Task item: Repeat, exactly and with no pictures, the lines that run from the beginning of the entries through the line containing "Let $K$ be an algebraically closed field.".

[Rendered images with source text]
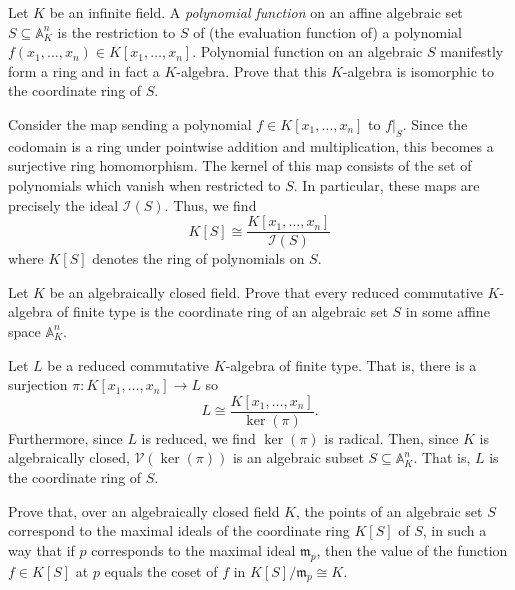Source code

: \documentclass[../../master.tex]{subfiles}
\begin{document}
\begin{problem}
    Let $K$ be an infinite field.
    A \textit{polynomial function} on an affine algebraic set $S \subseteq \mathbb{A}^{n}_K$ is the restriction to $S$ of (the evaluation function of) a polynomial $f(x_1, \ldots, x_n) \in K[x_1, \ldots, x_n]$.
    Polynomial function on an algebraic $S$ manifestly form a ring and in fact a $K$-algebra.
    Prove that this $K$-algebra is isomorphic to the coordinate ring of $S$.
\end{problem}

\begin{solution}
    Consider the map sending a polynomial $f \in K[x_1, \ldots, x_n]$ to $f |_S$.
    Since the codomain is a ring under pointwise addition and multiplication, this becomes a surjective ring homomorphism.
    The kernel of this map consists of the set of polynomials which vanish when restricted to $S$.
    In particular, these maps are precisely the ideal $\mathscr{I}(S)$.
    Thus, we find
    \[
        K[S] \cong \frac{K[x_1, \ldots, x_n]}{\mathscr{I}(S)}
    \]
    where $K[S]$ denotes the ring of polynomials on $S$.
\end{solution}

\begin{problem}
    Let $K$ be an algebraically closed field.
    Prove that every reduced commutative $K$-algebra of finite type is the coordinate ring of an algebraic set $S$ in some affine space $\mathbb{A}^{n}_K$.
\end{problem}

\begin{solution}
    Let $L$ be a reduced commutative $K$-algebra of finite type.
    That is, there is a surjection $\pi : K[x_1, \ldots, x_n] \to L$ so
    \[
        L \cong \frac{K[x_1, \ldots, x_n]}{\ker(\pi)}.
    \]
    Furthermore, since $L$ is reduced, we find $\ker(\pi)$ is radical.
    Then, since $K$ is algebraically closed, $\mathscr{V}(\ker(\pi))$ is an algebraic subset $S \subseteq \mathbb{A}^{n}_K$.
    That is, $L$ is the coordinate ring of $S$.
\end{solution}

\begin{problem}
    Prove that, over an algebraically closed field $K$, the points of an algebraic set $S$ correspond to the maximal ideals of the coordinate ring $K[S]$ of $S$, in such a way that if $p$ corresponds to the maximal ideal $\mathfrak{m}_p$, then the value of the function $f \in K[S]$ at $p$ equals the coset of $f$ in $K[S] / \mathfrak{m}_p \cong K$.
\end{problem}
\end{document}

Response to this task:
Source code

: \documentclass[../../master.tex]{subfiles}
\begin{document}
\begin{problem}
    Let $K$ be an infinite field.
    A \textit{polynomial function} on an affine algebraic set $S \subseteq \mathbb{A}^{n}_K$ is the restriction to $S$ of (the evaluation function of) a polynomial $f(x_1, \ldots, x_n) \in K[x_1, \ldots, x_n]$.
    Polynomial function on an algebraic $S$ manifestly form a ring and in fact a $K$-algebra.
    Prove that this $K$-algebra is isomorphic to the coordinate ring of $S$.
\end{problem}

\begin{solution}
    Consider the map sending a polynomial $f \in K[x_1, \ldots, x_n]$ to $f |_S$.
    Since the codomain is a ring under pointwise addition and multiplication, this becomes a surjective ring homomorphism.
    The kernel of this map consists of the set of polynomials which vanish when restricted to $S$.
    In particular, these maps are precisely the ideal $\mathscr{I}(S)$.
    Thus, we find
    \[
        K[S] \cong \frac{K[x_1, \ldots, x_n]}{\mathscr{I}(S)}
    \]
    where $K[S]$ denotes the ring of polynomials on $S$.
\end{solution}

\begin{problem}
    Let $K$ be an algebraically closed field.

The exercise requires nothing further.